In the records below, find the line holding "Información del sistema" and the line holding "Asignación de volúmenes". Set down both, with every line between them, exactly.

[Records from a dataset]
[Start of section]
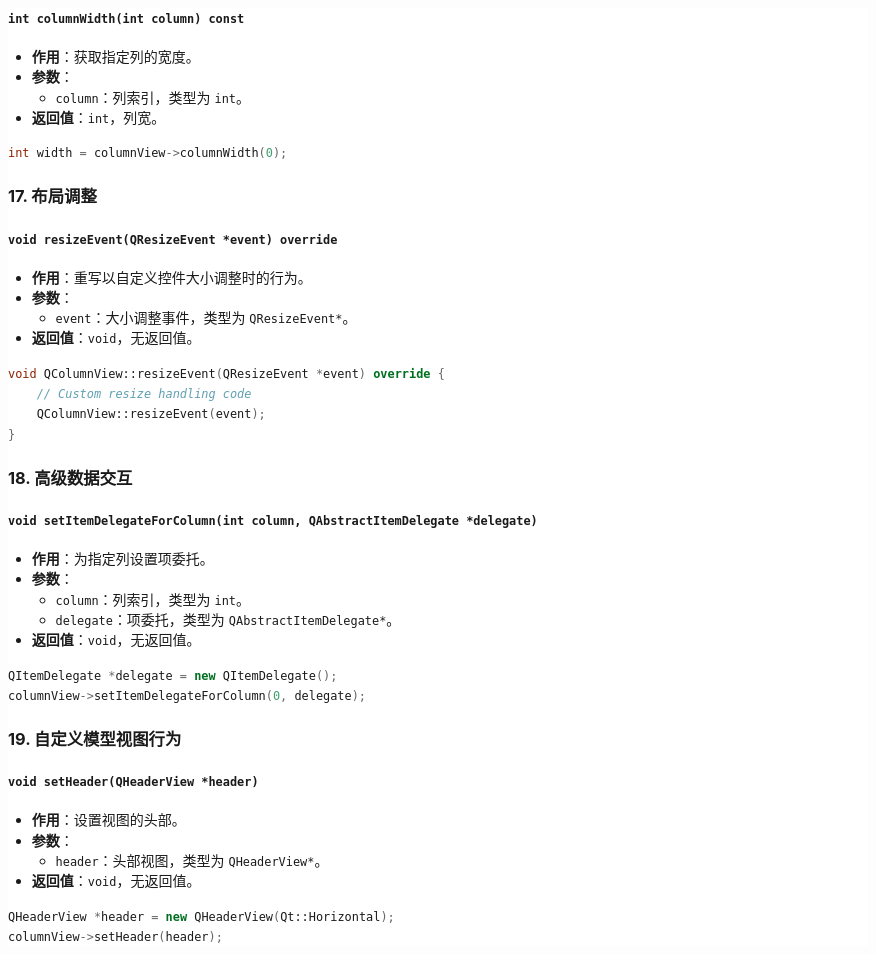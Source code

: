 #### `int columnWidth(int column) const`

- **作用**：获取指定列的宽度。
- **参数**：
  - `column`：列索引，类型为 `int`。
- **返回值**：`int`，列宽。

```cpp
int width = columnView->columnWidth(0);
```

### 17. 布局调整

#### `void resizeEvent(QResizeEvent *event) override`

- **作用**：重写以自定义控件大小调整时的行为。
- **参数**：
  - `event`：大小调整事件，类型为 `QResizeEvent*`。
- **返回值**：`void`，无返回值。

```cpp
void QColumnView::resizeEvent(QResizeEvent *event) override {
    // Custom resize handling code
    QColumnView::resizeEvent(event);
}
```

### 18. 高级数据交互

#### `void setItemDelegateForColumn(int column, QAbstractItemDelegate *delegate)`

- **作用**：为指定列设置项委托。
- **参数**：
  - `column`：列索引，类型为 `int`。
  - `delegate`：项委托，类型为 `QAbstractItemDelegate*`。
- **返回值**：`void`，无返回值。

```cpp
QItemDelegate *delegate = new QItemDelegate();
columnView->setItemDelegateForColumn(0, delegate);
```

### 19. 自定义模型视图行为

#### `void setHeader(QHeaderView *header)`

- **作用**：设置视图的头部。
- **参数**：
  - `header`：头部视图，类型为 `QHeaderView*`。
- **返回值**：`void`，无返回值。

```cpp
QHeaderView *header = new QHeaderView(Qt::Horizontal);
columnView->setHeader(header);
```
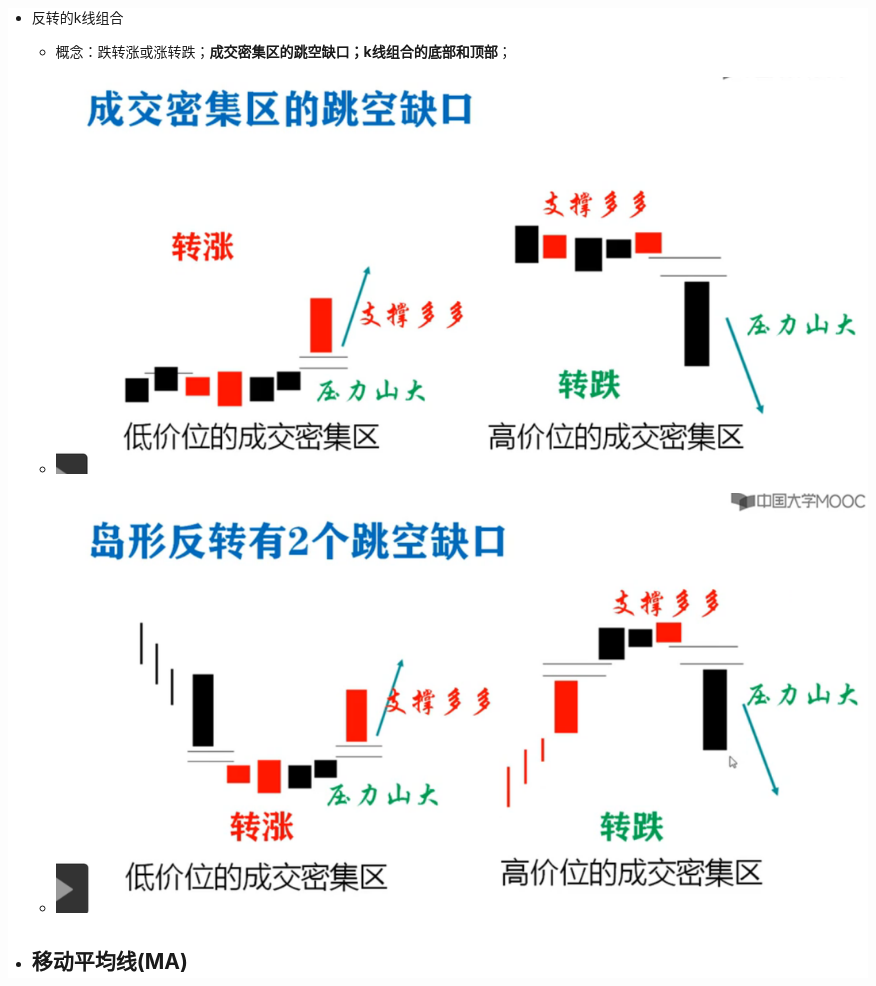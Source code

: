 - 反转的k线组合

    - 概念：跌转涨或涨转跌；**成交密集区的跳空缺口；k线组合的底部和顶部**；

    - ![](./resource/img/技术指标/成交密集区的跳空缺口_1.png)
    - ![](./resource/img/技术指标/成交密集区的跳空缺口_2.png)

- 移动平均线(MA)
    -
[End of section]
[Start of section]
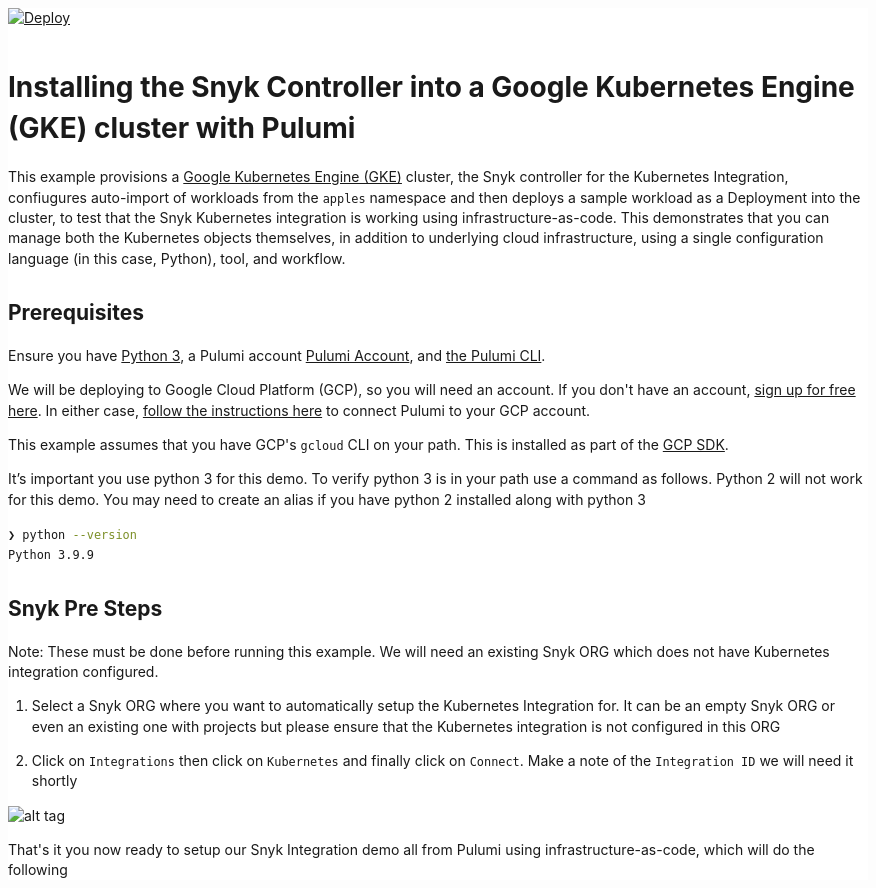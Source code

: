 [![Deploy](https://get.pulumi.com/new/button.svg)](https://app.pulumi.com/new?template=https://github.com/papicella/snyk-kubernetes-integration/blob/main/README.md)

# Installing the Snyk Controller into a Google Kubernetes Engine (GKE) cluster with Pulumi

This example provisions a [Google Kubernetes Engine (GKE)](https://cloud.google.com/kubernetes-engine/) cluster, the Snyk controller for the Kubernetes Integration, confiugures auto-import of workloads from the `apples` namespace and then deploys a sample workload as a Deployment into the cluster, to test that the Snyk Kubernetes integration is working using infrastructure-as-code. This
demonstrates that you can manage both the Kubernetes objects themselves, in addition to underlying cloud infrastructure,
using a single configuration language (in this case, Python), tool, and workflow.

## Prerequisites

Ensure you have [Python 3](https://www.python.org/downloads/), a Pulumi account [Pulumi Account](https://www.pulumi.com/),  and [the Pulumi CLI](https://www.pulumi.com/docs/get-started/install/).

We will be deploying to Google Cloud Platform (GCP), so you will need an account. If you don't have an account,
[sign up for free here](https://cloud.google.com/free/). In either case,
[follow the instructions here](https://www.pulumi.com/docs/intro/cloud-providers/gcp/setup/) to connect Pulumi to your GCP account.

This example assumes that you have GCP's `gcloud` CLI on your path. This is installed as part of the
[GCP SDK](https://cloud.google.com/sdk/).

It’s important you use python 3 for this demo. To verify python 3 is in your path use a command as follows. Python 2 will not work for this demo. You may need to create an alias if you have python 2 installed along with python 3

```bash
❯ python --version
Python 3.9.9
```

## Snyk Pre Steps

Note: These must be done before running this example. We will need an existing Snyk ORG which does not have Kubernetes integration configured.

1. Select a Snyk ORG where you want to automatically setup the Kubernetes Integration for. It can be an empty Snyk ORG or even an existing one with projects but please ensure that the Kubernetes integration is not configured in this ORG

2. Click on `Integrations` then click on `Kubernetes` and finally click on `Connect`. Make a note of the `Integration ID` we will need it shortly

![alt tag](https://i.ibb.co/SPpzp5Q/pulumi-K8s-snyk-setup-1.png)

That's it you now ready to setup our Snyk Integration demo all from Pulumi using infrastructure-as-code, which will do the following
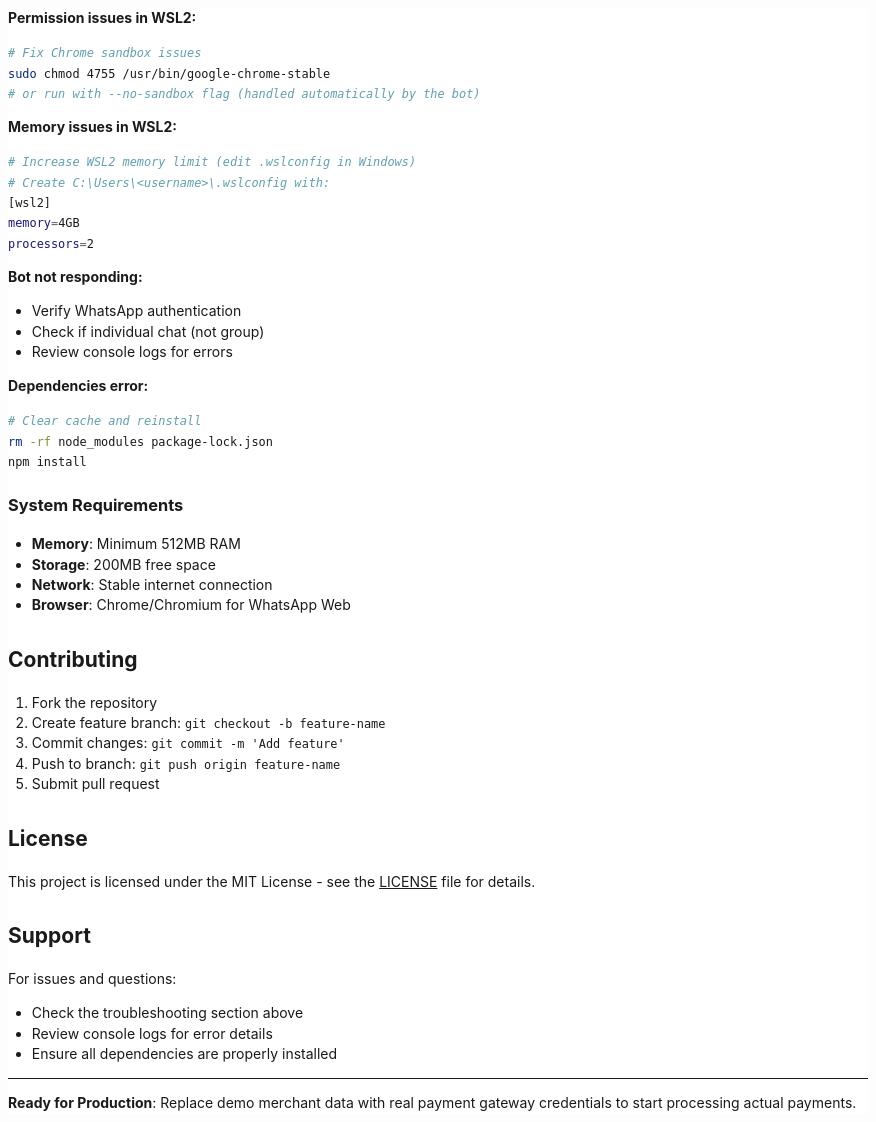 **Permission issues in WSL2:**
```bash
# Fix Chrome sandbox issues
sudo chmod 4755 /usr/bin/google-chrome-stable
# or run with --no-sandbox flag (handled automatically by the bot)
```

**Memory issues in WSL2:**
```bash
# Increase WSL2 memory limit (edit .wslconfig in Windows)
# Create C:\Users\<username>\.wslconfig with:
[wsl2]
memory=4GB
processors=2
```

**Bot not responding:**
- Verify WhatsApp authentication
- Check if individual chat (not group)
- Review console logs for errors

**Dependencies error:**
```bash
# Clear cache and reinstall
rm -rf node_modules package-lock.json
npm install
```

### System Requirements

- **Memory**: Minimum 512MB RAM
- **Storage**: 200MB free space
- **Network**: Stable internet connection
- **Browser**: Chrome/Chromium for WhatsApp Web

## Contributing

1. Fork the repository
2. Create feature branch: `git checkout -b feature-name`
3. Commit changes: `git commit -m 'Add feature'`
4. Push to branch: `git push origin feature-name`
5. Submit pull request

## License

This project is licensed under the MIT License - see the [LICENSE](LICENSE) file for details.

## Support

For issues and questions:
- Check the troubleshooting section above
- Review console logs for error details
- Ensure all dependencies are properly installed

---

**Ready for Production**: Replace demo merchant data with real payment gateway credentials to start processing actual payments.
[End of section]
[Start of section]
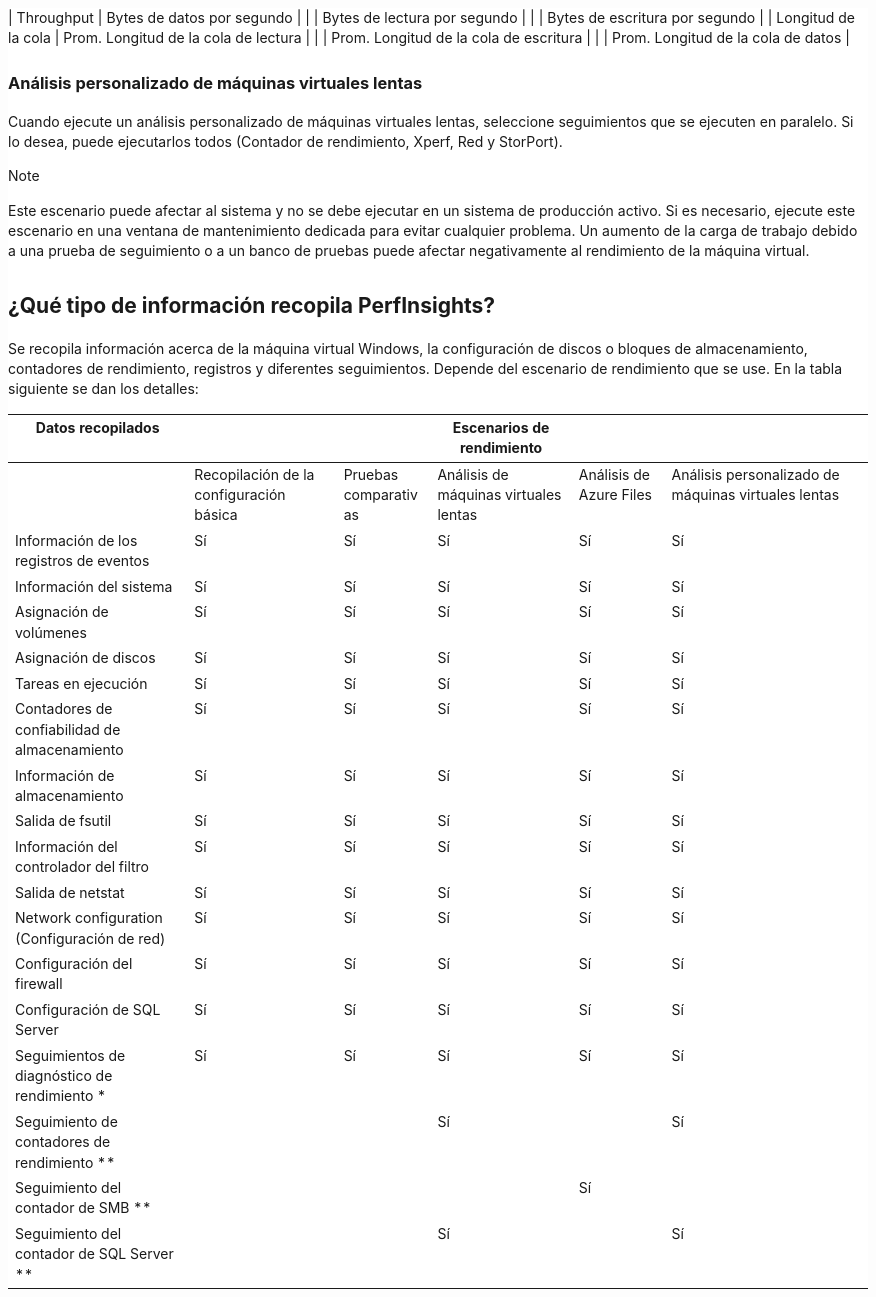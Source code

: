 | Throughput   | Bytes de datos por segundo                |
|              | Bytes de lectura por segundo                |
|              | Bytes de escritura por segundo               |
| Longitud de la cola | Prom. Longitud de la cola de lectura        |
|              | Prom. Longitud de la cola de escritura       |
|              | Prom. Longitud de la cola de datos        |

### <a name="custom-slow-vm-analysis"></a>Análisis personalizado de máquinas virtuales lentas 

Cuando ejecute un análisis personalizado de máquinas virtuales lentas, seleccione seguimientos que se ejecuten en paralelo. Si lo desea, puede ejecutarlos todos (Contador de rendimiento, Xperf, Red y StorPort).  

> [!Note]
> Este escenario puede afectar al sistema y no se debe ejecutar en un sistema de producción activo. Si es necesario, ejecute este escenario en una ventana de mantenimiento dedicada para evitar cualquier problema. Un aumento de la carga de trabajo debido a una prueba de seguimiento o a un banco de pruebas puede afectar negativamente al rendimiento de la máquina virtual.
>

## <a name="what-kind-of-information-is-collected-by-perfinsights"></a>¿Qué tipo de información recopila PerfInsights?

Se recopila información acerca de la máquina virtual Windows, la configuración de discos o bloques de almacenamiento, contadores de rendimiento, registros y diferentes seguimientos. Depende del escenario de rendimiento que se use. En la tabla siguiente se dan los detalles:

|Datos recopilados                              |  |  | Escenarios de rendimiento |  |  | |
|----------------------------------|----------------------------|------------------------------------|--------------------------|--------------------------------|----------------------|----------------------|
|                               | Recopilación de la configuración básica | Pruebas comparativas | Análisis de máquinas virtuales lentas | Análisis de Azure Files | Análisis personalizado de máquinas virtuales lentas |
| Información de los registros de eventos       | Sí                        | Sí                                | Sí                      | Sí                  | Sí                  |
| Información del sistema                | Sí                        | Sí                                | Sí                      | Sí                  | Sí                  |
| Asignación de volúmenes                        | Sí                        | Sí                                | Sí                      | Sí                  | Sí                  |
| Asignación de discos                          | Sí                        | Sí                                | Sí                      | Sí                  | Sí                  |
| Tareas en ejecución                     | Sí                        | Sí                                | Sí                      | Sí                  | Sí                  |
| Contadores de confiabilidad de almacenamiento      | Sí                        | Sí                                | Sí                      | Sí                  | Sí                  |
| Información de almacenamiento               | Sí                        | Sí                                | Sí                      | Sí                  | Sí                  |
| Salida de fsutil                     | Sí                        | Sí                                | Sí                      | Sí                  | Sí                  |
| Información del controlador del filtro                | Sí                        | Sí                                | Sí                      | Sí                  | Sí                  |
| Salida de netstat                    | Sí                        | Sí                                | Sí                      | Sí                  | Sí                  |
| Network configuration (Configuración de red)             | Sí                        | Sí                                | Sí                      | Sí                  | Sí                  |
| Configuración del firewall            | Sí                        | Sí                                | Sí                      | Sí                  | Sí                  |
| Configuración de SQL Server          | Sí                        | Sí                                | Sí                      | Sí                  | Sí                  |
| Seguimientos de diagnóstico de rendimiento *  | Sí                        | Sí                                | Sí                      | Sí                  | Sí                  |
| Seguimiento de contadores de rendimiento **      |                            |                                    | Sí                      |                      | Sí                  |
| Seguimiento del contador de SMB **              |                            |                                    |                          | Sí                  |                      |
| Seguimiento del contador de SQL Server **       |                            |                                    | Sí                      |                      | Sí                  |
[End of section]
◆ Answer to this exercise:
| Información del sistema                | Sí                        | Sí                                | Sí                      | Sí                  | Sí                  |
| Asignación de volúmenes                        | Sí                        | Sí                                | Sí                      | Sí                  | Sí                  |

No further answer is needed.